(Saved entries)
------------

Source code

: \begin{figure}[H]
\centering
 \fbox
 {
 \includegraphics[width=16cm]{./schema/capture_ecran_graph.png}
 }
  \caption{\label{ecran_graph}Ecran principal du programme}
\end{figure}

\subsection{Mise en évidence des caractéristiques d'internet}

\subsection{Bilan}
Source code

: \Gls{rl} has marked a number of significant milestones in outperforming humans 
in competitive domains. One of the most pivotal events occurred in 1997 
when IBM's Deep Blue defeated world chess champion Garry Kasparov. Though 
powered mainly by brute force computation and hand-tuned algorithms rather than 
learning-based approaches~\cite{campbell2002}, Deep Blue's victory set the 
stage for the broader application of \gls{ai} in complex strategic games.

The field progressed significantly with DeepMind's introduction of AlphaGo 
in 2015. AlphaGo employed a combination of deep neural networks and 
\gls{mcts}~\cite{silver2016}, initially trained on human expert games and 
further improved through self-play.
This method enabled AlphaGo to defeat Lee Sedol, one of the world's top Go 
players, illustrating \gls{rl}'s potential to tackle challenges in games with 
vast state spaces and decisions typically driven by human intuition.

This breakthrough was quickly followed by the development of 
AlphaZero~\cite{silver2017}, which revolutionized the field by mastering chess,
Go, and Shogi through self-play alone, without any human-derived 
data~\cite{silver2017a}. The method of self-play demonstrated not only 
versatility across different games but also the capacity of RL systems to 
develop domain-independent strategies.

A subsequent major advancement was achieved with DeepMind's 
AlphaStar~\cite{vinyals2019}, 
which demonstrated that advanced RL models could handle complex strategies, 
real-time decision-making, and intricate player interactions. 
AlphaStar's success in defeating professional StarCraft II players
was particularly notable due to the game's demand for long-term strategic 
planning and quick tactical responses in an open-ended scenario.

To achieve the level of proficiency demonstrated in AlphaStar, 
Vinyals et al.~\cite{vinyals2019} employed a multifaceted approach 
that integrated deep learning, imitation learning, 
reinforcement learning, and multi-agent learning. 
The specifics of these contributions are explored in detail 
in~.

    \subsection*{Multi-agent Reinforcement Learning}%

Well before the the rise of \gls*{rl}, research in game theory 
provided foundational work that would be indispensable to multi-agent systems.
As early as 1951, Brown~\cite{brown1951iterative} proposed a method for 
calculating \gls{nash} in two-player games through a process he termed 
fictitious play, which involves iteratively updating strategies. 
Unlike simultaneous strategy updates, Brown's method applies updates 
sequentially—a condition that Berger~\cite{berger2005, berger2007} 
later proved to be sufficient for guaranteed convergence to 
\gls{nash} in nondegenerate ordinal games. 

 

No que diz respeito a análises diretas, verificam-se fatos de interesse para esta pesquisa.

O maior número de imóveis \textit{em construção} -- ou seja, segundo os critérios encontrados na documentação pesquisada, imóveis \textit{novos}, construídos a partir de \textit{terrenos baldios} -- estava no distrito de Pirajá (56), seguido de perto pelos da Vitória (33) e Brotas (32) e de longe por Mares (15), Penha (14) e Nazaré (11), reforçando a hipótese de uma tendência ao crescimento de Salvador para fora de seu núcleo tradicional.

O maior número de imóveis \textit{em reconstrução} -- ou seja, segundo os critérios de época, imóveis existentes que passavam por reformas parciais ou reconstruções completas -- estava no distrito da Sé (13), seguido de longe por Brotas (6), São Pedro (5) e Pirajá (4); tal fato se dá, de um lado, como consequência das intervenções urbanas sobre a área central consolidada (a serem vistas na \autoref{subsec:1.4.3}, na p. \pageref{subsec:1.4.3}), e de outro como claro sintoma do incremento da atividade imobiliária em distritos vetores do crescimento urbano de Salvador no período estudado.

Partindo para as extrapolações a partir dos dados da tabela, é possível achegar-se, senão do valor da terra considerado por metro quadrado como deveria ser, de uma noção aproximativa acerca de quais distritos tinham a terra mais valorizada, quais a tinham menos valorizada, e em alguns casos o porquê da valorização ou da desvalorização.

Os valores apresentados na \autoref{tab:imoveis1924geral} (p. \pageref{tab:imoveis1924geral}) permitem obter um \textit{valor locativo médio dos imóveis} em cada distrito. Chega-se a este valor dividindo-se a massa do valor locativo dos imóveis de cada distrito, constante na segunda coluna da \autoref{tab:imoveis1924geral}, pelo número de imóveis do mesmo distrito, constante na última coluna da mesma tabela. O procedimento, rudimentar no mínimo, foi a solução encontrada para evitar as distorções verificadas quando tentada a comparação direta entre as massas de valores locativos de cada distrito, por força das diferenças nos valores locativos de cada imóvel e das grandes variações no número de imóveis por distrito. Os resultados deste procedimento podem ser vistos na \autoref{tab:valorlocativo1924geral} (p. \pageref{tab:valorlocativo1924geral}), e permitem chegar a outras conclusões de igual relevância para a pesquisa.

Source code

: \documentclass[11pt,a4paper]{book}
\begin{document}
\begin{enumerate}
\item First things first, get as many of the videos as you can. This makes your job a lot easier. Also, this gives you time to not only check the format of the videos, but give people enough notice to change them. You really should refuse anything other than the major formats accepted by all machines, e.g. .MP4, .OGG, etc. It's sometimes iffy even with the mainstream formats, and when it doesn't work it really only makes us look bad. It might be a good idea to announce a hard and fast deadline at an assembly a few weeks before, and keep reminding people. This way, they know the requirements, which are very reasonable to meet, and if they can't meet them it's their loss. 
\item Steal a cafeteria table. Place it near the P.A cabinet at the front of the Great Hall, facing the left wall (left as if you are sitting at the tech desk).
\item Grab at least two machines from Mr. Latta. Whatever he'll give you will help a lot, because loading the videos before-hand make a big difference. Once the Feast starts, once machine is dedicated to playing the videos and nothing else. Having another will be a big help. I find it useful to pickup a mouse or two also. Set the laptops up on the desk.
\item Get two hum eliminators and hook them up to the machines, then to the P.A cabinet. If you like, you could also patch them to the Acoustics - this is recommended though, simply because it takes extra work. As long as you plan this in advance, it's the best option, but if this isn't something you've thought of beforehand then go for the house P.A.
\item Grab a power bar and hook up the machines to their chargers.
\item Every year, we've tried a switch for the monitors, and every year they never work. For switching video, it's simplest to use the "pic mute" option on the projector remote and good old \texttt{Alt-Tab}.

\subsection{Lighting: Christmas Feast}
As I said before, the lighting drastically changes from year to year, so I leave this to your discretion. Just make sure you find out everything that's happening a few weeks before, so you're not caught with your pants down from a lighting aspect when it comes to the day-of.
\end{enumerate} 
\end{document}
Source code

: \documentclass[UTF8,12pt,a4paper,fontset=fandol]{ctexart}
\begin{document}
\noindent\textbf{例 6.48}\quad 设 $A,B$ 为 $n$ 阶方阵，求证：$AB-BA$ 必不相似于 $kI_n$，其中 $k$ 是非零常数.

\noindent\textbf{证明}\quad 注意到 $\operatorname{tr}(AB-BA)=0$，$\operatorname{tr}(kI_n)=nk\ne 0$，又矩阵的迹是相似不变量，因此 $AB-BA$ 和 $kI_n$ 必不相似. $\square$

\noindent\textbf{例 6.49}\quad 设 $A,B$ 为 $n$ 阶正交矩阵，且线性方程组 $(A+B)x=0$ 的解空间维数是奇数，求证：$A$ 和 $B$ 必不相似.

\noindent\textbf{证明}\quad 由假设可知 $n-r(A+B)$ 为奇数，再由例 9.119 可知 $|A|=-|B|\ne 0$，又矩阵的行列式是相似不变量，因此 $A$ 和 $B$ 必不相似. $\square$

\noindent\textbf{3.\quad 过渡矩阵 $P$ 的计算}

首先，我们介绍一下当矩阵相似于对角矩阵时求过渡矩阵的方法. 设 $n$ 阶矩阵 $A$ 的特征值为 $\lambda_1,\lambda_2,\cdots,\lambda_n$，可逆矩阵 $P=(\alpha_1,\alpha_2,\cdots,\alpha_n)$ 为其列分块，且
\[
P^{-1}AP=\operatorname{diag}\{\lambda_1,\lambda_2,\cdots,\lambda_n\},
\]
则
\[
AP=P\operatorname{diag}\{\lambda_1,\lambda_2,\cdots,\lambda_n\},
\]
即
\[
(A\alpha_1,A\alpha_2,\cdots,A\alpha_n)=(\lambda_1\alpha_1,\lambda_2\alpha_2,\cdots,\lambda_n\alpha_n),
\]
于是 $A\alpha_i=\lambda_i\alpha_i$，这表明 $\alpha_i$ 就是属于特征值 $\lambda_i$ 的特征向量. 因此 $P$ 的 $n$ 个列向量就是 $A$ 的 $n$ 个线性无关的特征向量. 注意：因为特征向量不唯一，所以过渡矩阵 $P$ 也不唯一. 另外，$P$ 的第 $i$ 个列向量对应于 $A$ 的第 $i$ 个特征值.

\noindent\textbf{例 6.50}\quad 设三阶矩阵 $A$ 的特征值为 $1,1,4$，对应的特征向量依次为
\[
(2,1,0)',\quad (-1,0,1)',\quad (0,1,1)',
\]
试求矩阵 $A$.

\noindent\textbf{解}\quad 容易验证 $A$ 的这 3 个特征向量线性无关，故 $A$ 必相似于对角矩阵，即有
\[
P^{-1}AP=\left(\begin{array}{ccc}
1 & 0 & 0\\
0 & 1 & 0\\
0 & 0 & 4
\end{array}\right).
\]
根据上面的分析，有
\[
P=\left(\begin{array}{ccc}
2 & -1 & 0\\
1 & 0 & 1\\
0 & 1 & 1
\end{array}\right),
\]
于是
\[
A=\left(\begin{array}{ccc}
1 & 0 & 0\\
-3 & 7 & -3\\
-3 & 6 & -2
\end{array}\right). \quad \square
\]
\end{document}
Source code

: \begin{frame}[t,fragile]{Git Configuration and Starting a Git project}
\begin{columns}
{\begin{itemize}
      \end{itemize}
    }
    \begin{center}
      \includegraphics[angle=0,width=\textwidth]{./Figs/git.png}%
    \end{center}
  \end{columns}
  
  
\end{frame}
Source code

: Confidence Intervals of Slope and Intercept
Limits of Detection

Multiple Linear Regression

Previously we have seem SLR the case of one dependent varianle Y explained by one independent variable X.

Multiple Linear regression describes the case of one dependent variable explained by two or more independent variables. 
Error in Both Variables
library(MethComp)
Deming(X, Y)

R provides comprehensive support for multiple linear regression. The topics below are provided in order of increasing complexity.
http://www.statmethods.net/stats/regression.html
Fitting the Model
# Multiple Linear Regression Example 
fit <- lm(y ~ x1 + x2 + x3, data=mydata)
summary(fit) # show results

------------

— What you need to do —
Where a line in the records above contains the string "Feast", copy that line.

— Task output —
\item Grab at least two machines from Mr. Latta. Whatever he'll give you will help a lot, because loading the videos before-hand make a big difference. Once the Feast starts, once machine is dedicated to playing the videos and nothing else. Having another will be a big help. I find it useful to pickup a mouse or two also. Set the laptops up on the desk.
\subsection{Lighting: Christmas Feast}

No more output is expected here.